Download or read book Medicine and Healing in the Age of Slavery written by Sean Morey Smith and published by LSU Press. This book was released on 2021-12-08 with total page 239 pages. Available in PDF, EPUB and Kindle. Book excerpt: CONTENTS: Foreword, Vanessa Northington Gamble “Introduction: Healing and the History of Medicine in the Atlantic World,” Sean Morey Smith and Christopher D. E. Willoughby “Zemis and Zombies: Amerindian Healing Legacies on Hispaniola,” Lauren Derby “Poisoned Relations: Medical Choices and Poison Accusations within Enslaved Communities,” Chelsea Berry “Blood and Hair: Barbers, Sangradores, and the West African Corporeal Imagination in Salvador da Bahia, 1793–1843,” Mary E. Hicks “Examining Antebellum Medicine through Haptic Studies,” Deirdre Cooper Owens “Unbelievable Suffering: Rethinking Feigned Illness in Slavery and the Slave Trade,” Elise A. Mitchell “Medicalizing Manumission: Slavery, Disability, and Medical Testimony in Late Colonial Colombia,” Brandi M. Waters “A Case Study in Charleston: Impressions of the Early National Slave Hospital,” Rana A. Hogarth “From Skin to Blood: Interpreting Racial Immunity to Yellow Fever,” Timothy James Lockley “Black Bodies, Medical Science, and the Age of Emancipation,” Leslie A. Schwalm “Epilogue: Black Atlantic Healing in the Wake,” Sharla M. Fett
Download or read book Encyclopedia of Medical Anthropology written by Carol R. Ember and published by Springer Science & Business Media. This book was released on 2003-12-31 with total page 1103 pages. Available in PDF, EPUB and Kindle. Book excerpt: Medical practitioners and the ordinary citizen are becoming more aware that we need to understand cultural variation in medical belief and practice. The more we know how health and disease are managed in different cultures, the more we can recognize what is "culture bound" in our own medical belief and practice. The Encyclopedia of Medical Anthropology is unique because it is the first reference work to describe the cultural practices relevant to health in the world's cultures and to provide an overview of important topics in medical anthropology. No other single reference work comes close to marching the depth and breadth of information on the varying cultural background of health and illness around the world. More than 100 experts - anthropologists and other social scientists - have contributed their firsthand experience of medical cultures from around the world.

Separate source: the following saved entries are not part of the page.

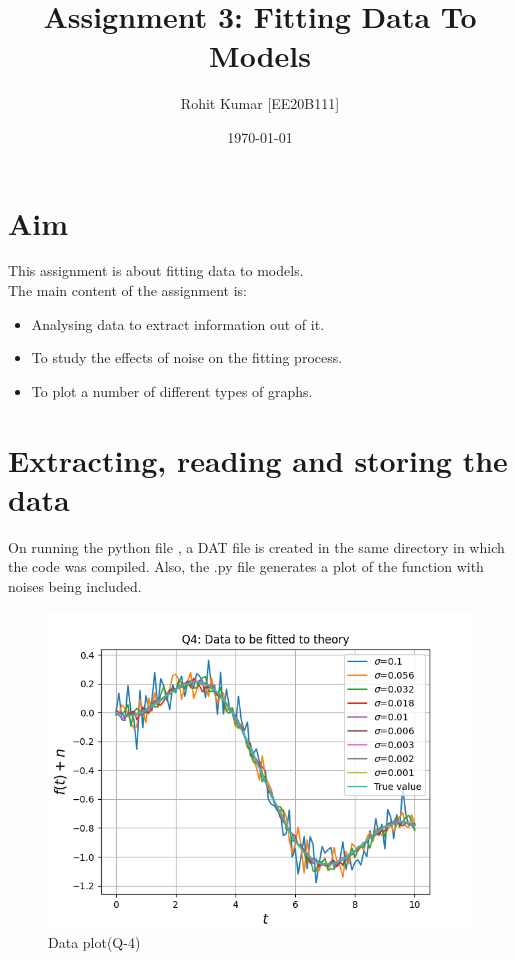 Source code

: \documentclass[11pt, a4paper]{article}
\title{Assignment 3: Fitting Data To Models} %
\author{Rohit Kumar [EE20B111]} %
\date{\today} %
\begin{document}
	
		
\maketitle %
\section*{Aim}
This assignment is about fitting data to models.\\
The main content of the assignment is: 
\begin{itemize}
\item Analysing data to extract information out of it.
\item To study the effects of noise on the fitting process.
\item To plot a number of different types of graphs. 
\end{itemize}

\section{Extracting, reading and storing the data}
On running the python file \textit{}, a DAT file \textit{} is created in the same directory in which the code was compiled. Also, the .py file generates a plot of the function with noises being included.

   \begin{figure}[!tbh]
   	\centering
   	\includegraphics[scale=0.5]{Figure_Q4.png}   
   	\caption{Data plot(Q-4)}
   	\label{fig:sample}
   \end{figure} 
   
\end{document}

Download or read book The Pen Pictures of Modern Africans and African Celebrities by Charles Francis Hutchison written by Doortmont and published by BRILL. This book was released on 2022-01-04 with total page 517 pages. Available in PDF, EPUB and Kindle. Book excerpt: The Pen-Pictures is a well-known source for the history of the Gold Coast, modern Ghana, cited and quoted by both professional historians and interested lay-people. This annotated edition is the first reprint of the book and offers a lively and both historically and literarily interesting text about an important phase in Ghanaian history. The added introduction and annotation offer a context hitherto unavailable to the scholar and general reader.